Admittedly, he did better in this respect in favor of his ethnic region, but this partly boomeranged on him as brilliant students and teachers such as Abraha Desta and Andom Gebreselassie began to question his basic political and economic tenets to some extent. After Meles Zenawi’s death his successor PM Hailemariam did hardly any better on the education front. Hence, we had to wait agonizingly patiently for over twenty seven long years to see a light at the end of the tunnel with the coming to power of MP Abiy Ahmed some nine months ago. But, the trouble is Abiy is ,surrounded by mediocre officials and employees from top to bottom, many of them with fake academic degrees which evaded detection by prohibitions on degree audits in some universities, including Addis Ababa University.

What the new Governor of the NBE recently said has already been mentioned above.
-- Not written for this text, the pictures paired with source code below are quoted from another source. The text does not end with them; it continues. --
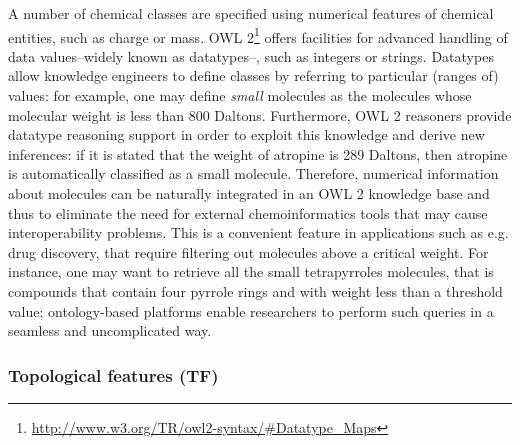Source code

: \documentclass[10pt]{bmc_article}
\newenvironment{bmcformat}{\baselineskip20pt\sloppy\setboolean{publ}{false}}{\baselineskip20pt\sloppy}
\begin{document}
\begin{bmcformat}
A number of chemical classes are specified using numerical features of chemical entities, such as charge or mass. OWL 2\footnote{\url{http://www.w3.org/TR/owl2-syntax/#Datatype_Maps}} offers facilities for advanced handling of data values--widely known as datatypes--, such as integers or strings. Datatypes allow knowledge engineers to define classes by referring to particular (ranges of) values: for example, one may define \emph{small} molecules as the molecules whose molecular weight is less than 800 Daltons. Furthermore, OWL 2 reasoners provide datatype reasoning support\cite{Motik2008} in order to exploit this knowledge and derive new inferences: if it is stated that the weight of atropine is 289 Daltons, then atropine is automatically classified as a small molecule. Therefore, numerical information about molecules can be naturally integrated in an OWL 2 knowledge base and thus to eliminate the need for external chemoinformatics tools that may cause interoperability problems. This is a convenient feature in applications such as e.g. drug discovery, that require filtering out molecules above a critical weight. For instance, one may want to retrieve all the small tetrapyrroles molecules, that is compounds that contain four pyrrole rings and with weight less than a threshold value; ontology-based platforms enable researchers to perform such queries in a seamless and uncomplicated way.

\subsubsection*{Topological features (TF)}
\label{subsubsec:cycles}


\end{bmcformat}
\end{document}
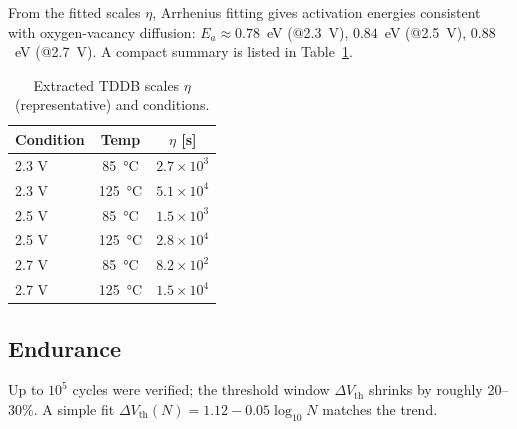\documentclass[conference]{IEEEtran}
\begin{document}
From the fitted scales \(\eta\), Arrhenius fitting gives activation energies consistent with oxygen-vacancy diffusion:
\(E_a \approx 0.78\)~eV (@2.3~V), \(0.84\)~eV (@2.5~V), \(0.88\)~eV (@2.7~V).
A compact summary is listed in Table~\ref{tab:tddb_eta}.

\begin{table}[t]
\centering
\caption{Extracted TDDB scales \(\eta\) (representative) and conditions.}
\label{tab:tddb_eta}
\begin{tabular}{@{}lcc@{}}
\toprule
Condition & Temp & \(\eta\) [s]\\
\midrule
2.3 V & \SI{85}{\celsius} & \(2.7\times10^{3}\) \\
2.3 V & \SI{125}{\celsius} & \(5.1\times10^{4}\) \\
2.5 V & \SI{85}{\celsius} & \(1.5\times10^{3}\) \\
2.5 V & \SI{125}{\celsius} & \(2.8\times10^{4}\) \\
2.7 V & \SI{85}{\celsius} & \(8.2\times10^{2}\) \\
2.7 V & \SI{125}{\celsius} & \(1.5\times10^{4}\) \\
\bottomrule
\end{tabular}
\end{table}

\subsection{Endurance}
Up to \(10^{5}\) cycles were verified; the threshold window \(\Delta V_{\mathrm{th}}\) shrinks by roughly 20–30\%.
A simple fit \(\Delta V_{\mathrm{th}}(N)=1.12-0.05\log_{10}N\) matches the trend.
\end{document}
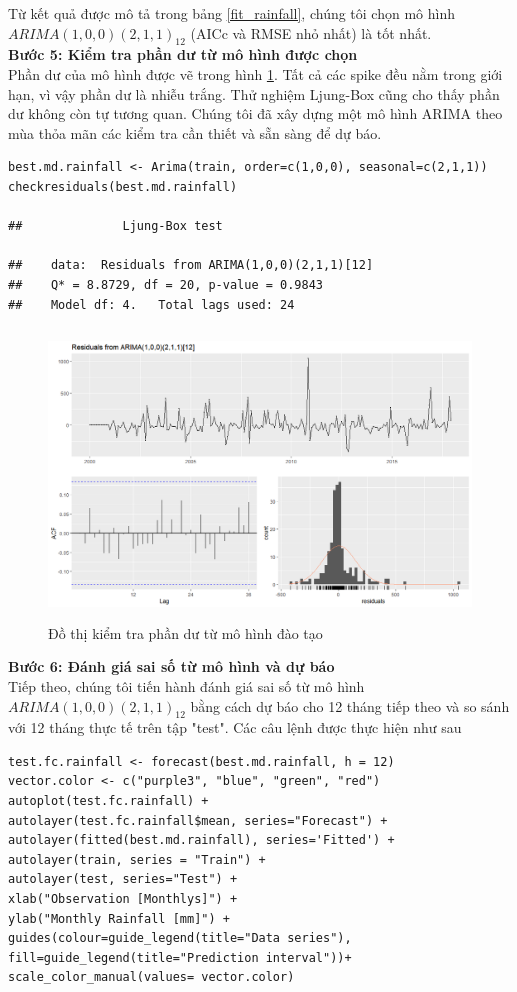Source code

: \documentclass[12pt, a4paper,oneside]{book}
\theoremstyle{definition}
\begin{document}
Từ kết quả được mô tả trong bảng \ref{fit_rainfall}, chúng tôi chọn mô hình $ARIMA(1,0,0)(2,1,1)_{12}$ (AICc và RMSE nhỏ nhất) là tốt nhất.\\
\textbf{Bước 5: Kiểm tra phần dư từ mô hình được chọn}\\
Phần dư của mô hình được vẽ trong hình \ref{V7}. Tất cả các spike đều nằm trong giới hạn, vì vậy phần dư là nhiễu trắng. Thử nghiệm Ljung-Box cũng cho thấy phần dư không còn tự tương quan. Chúng tôi đã xây dựng một mô hình ARIMA theo mùa thỏa mãn các kiểm tra cần thiết và sẵn sàng để dự báo.\\
\begin{lstlisting}
best.md.rainfall <- Arima(train, order=c(1,0,0), seasonal=c(2,1,1))
checkresiduals(best.md.rainfall)

##          	Ljung-Box test

##    data:  Residuals from ARIMA(1,0,0)(2,1,1)[12]
##    Q* = 8.8729, df = 20, p-value = 0.9843
##    Model df: 4.   Total lags used: 24
\end{lstlisting}
\begin{figure}[!htb]
	\centering
	\includegraphics[width=1\linewidth,height=7.7cm]{anh/V7}
	\vskip-4mm 
	\caption{Đồ thị kiểm tra phần dư từ mô hình đào tạo}  
	\label{V7}
\end{figure}
\textbf{Bước 6: Đánh giá sai số từ mô hình và dự báo}\\
Tiếp theo, chúng tôi tiến hành đánh giá sai số từ mô hình $ARIMA(1,0,0)(2,1,1)_{12}$ bằng cách dự báo cho 12 tháng tiếp theo và so sánh với 12 tháng thực tế trên tập "test". Các câu lệnh được thực hiện như sau
\begin{lstlisting}
test.fc.rainfall <- forecast(best.md.rainfall, h = 12) 
vector.color <- c("purple3", "blue", "green", "red")
autoplot(test.fc.rainfall) +
autolayer(test.fc.rainfall$mean, series="Forecast") +
autolayer(fitted(best.md.rainfall), series='Fitted') + 
autolayer(train, series = "Train") +
autolayer(test, series="Test") + 
xlab("Observation [Monthlys]") +
ylab("Monthly Rainfall [mm]") +
guides(colour=guide_legend(title="Data series"), 
fill=guide_legend(title="Prediction interval"))+
scale_color_manual(values= vector.color)
\end{lstlisting}
\end{document}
His remark rankled in my head even more agonizingly when I heard on CNN the Chairman of the US Federal Reserve Board (the US central bank) reply to a hypothetical question, “Would you resign if President Trump asked you to?”, a terse No! I understand that the Chairman had a row with the President over an interest rate increase which the President thought would dampen his professed economic boom. Our concern, though, is what can PM Abiy do until the next election which is still one and half years away? The PM appears to be on the right track in appointing seasoned professionals from outside the EPRDF fraternity, including Prof.Birhanu Nega, Prof. Merera Gudina, W/t Birtukan Mideksa, Dr. Daghachew Assefa, Dr. Iyob Tesfaye and Ato Mesfin Namara.

I would like to contribute to this commendable effort and initiative by suggesting a few names including the following: Prof. Surafel Girma, Ato Tilahun Abaye, Ato Leykhun Birhanu, Ato Gebeyehu Tebeje, Ato Tesfaye Birru, Ato Mulugeta Taye, At Getachew Minas, Ato Kibre Moges, Prof. Getachew Begashaw, Ato Samuel Bekele, Ato Ismael Kidanemariam, Ato Getachew Haile, Dr. Meshesha, Ato Abdumenan Mohammed, Prof. Alemante G/Selassie, Prof. Getachew Haile, Dr. Aklog Birara, Dr. Said Nuru, Ato Berhane Mewa, Ato Habtamu Ayalew, Ato Abebe Akalu, Ato Yilikal Getnet, Ato Ermias Legesse, W/t Riot Alemu, etc. I would suggest that most of these professionals are now best suited to placements and appointments in advisory roles.

They are mostly past the stage of being mainly motivated by pecuniary rewards and are more than willing to give back to their country and their society more than what they have received. It takes a long time and a lot of hard work to transition from a rotten mediocracy to a just meritocracy, but we must begin the journey today!